The risk surely exists if you decide to run their gate service:
"After you activate the VPN Gate Service, anyone can connect a VPN connection to your computer, and access to any hosts on the Internet via your computer"
"When you are running the VPN Gate Relaying Function on your company's network, then any person's communication to Internet hosts will be relayed via your company's network."
It's no different from a coffee shop providing an open WiFi, or an ISP providing you with a fiber connection. What people do on it is their problem, not yours. Their web traffic is wrapped in another layer of HTTPS, not in plaintext you can read. Most traffic is not criminal traffic, you're not any more likely to be the exit node for a criminal than you are to purchase something from a criminal in real life. That waitress you just tipped at the restaurant? Might've been a murderer. In either case, you don't know that you've dealt with a criminal. You providing the exit node is like a transaction: you're "paying" for the VPN service by helping run the service.

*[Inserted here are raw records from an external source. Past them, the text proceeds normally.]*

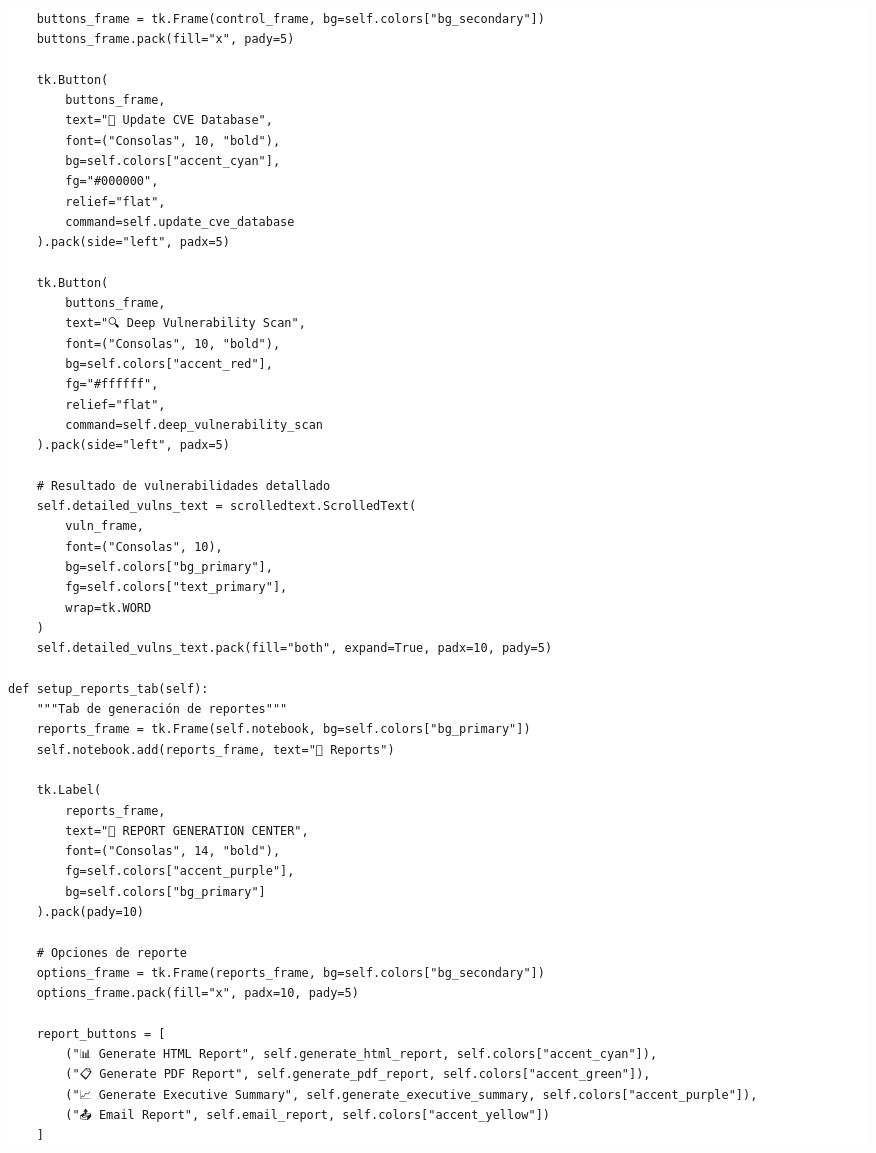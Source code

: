         buttons_frame = tk.Frame(control_frame, bg=self.colors["bg_secondary"])
        buttons_frame.pack(fill="x", pady=5)
        
        tk.Button(
            buttons_frame,
            text="🔄 Update CVE Database",
            font=("Consolas", 10, "bold"),
            bg=self.colors["accent_cyan"],
            fg="#000000",
            relief="flat",
            command=self.update_cve_database
        ).pack(side="left", padx=5)
        
        tk.Button(
            buttons_frame,
            text="🔍 Deep Vulnerability Scan",
            font=("Consolas", 10, "bold"),
            bg=self.colors["accent_red"],
            fg="#ffffff",
            relief="flat",
            command=self.deep_vulnerability_scan
        ).pack(side="left", padx=5)
        
        # Resultado de vulnerabilidades detallado
        self.detailed_vulns_text = scrolledtext.ScrolledText(
            vuln_frame,
            font=("Consolas", 10),
            bg=self.colors["bg_primary"],
            fg=self.colors["text_primary"],
            wrap=tk.WORD
        )
        self.detailed_vulns_text.pack(fill="both", expand=True, padx=10, pady=5)
        
    def setup_reports_tab(self):
        """Tab de generación de reportes"""
        reports_frame = tk.Frame(self.notebook, bg=self.colors["bg_primary"])
        self.notebook.add(reports_frame, text="📄 Reports")
        
        tk.Label(
            reports_frame,
            text="📄 REPORT GENERATION CENTER",
            font=("Consolas", 14, "bold"),
            fg=self.colors["accent_purple"],
            bg=self.colors["bg_primary"]
        ).pack(pady=10)
        
        # Opciones de reporte
        options_frame = tk.Frame(reports_frame, bg=self.colors["bg_secondary"])
        options_frame.pack(fill="x", padx=10, pady=5)
        
        report_buttons = [
            ("📊 Generate HTML Report", self.generate_html_report, self.colors["accent_cyan"]),
            ("📋 Generate PDF Report", self.generate_pdf_report, self.colors["accent_green"]),
            ("📈 Generate Executive Summary", self.generate_executive_summary, self.colors["accent_purple"]),
            ("📤 Email Report", self.email_report, self.colors["accent_yellow"])
        ]
        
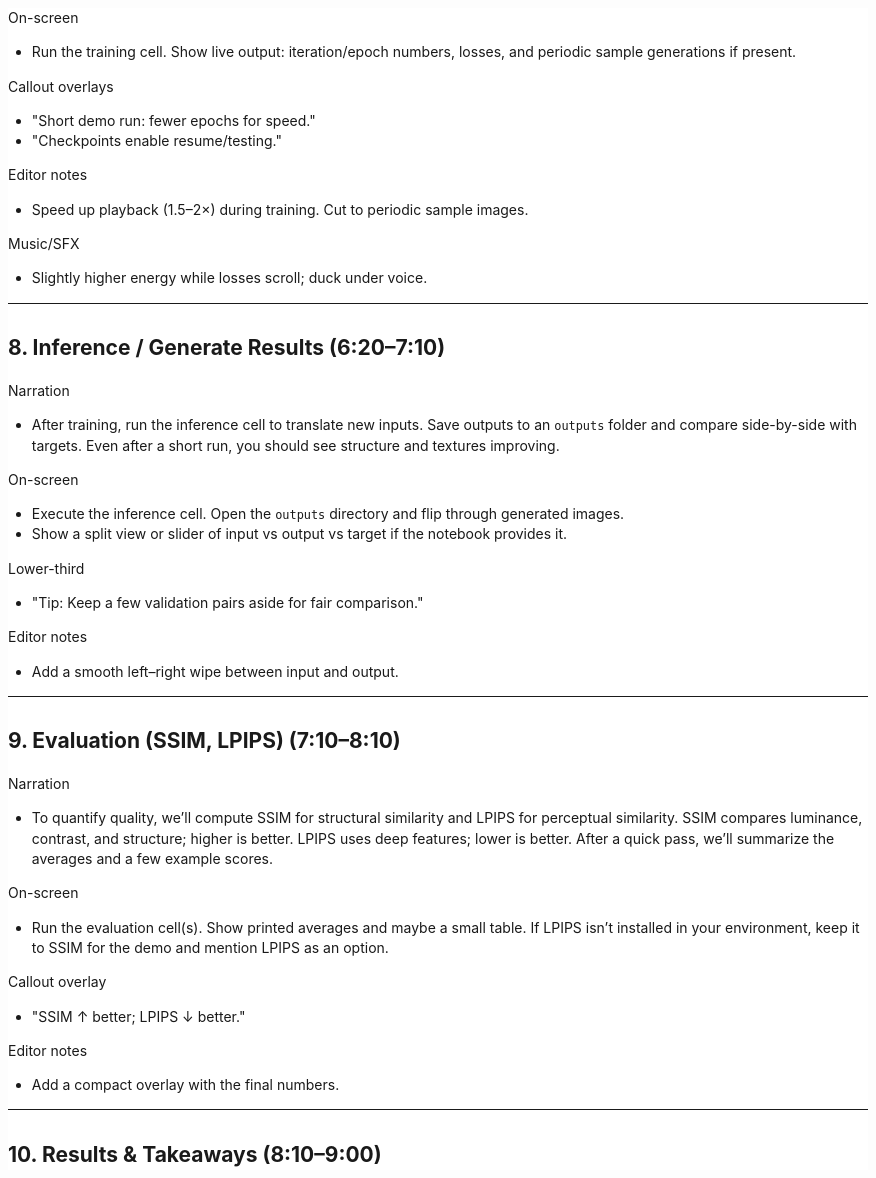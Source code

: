 On-screen
- Run the training cell. Show live output: iteration/epoch numbers, losses, and periodic sample generations if present.

Callout overlays
- "Short demo run: fewer epochs for speed."
- "Checkpoints enable resume/testing."

Editor notes
- Speed up playback (1.5–2×) during training. Cut to periodic sample images.

Music/SFX
- Slightly higher energy while losses scroll; duck under voice.

---

## 8. Inference / Generate Results (6:20–7:10)

Narration
- After training, run the inference cell to translate new inputs. Save outputs to an `outputs` folder and compare side-by-side with targets. Even after a short run, you should see structure and textures improving.

On-screen
- Execute the inference cell. Open the `outputs` directory and flip through generated images.
- Show a split view or slider of input vs output vs target if the notebook provides it.

Lower-third
- "Tip: Keep a few validation pairs aside for fair comparison."

Editor notes
- Add a smooth left–right wipe between input and output.

---

## 9. Evaluation (SSIM, LPIPS) (7:10–8:10)

Narration
- To quantify quality, we’ll compute SSIM for structural similarity and LPIPS for perceptual similarity. SSIM compares luminance, contrast, and structure; higher is better. LPIPS uses deep features; lower is better. After a quick pass, we’ll summarize the averages and a few example scores.

On-screen
- Run the evaluation cell(s). Show printed averages and maybe a small table. If LPIPS isn’t installed in your environment, keep it to SSIM for the demo and mention LPIPS as an option.

Callout overlay
- "SSIM ↑ better; LPIPS ↓ better."

Editor notes
- Add a compact overlay with the final numbers.

---

## 10. Results & Takeaways (8:10–9:00)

The point of all this is to make it so that governments can't pin down the IP of any client without expending significant resources. It makes mass surveillance, control, and prosecution prohibitively expensive. Law enforcement would still be able to trace suspects through the hops with their rich arsenal of backdoors, exploits, and clues in the physical world, just not without significant effort and therefore expenses. So they will only be able to pursue criminals in a targeted manner, which is how law enforcement in a free society is supposed to work.
The decentralized VPN service can only work if clients are also servers, otherwise there will be too many people who use the service without contributing to it, resulting in a tragedy of the commons.
The regular SoftEther client server software doesn't have that feature. The VPN Gate features are the features of VPN Gate variant that you're trying to intentionally mixing up with. The regular server still comes with free dynamic DNS that does nothing other than letting you and your approved users access your own server from the Internet and nobody else.
Technically such a mobile client already "exists". I've been working on a cross-platform "super app", which is essentially just a Python REPL, but a key design is that components/controls of the UI framework that hosts it can be returned as a result.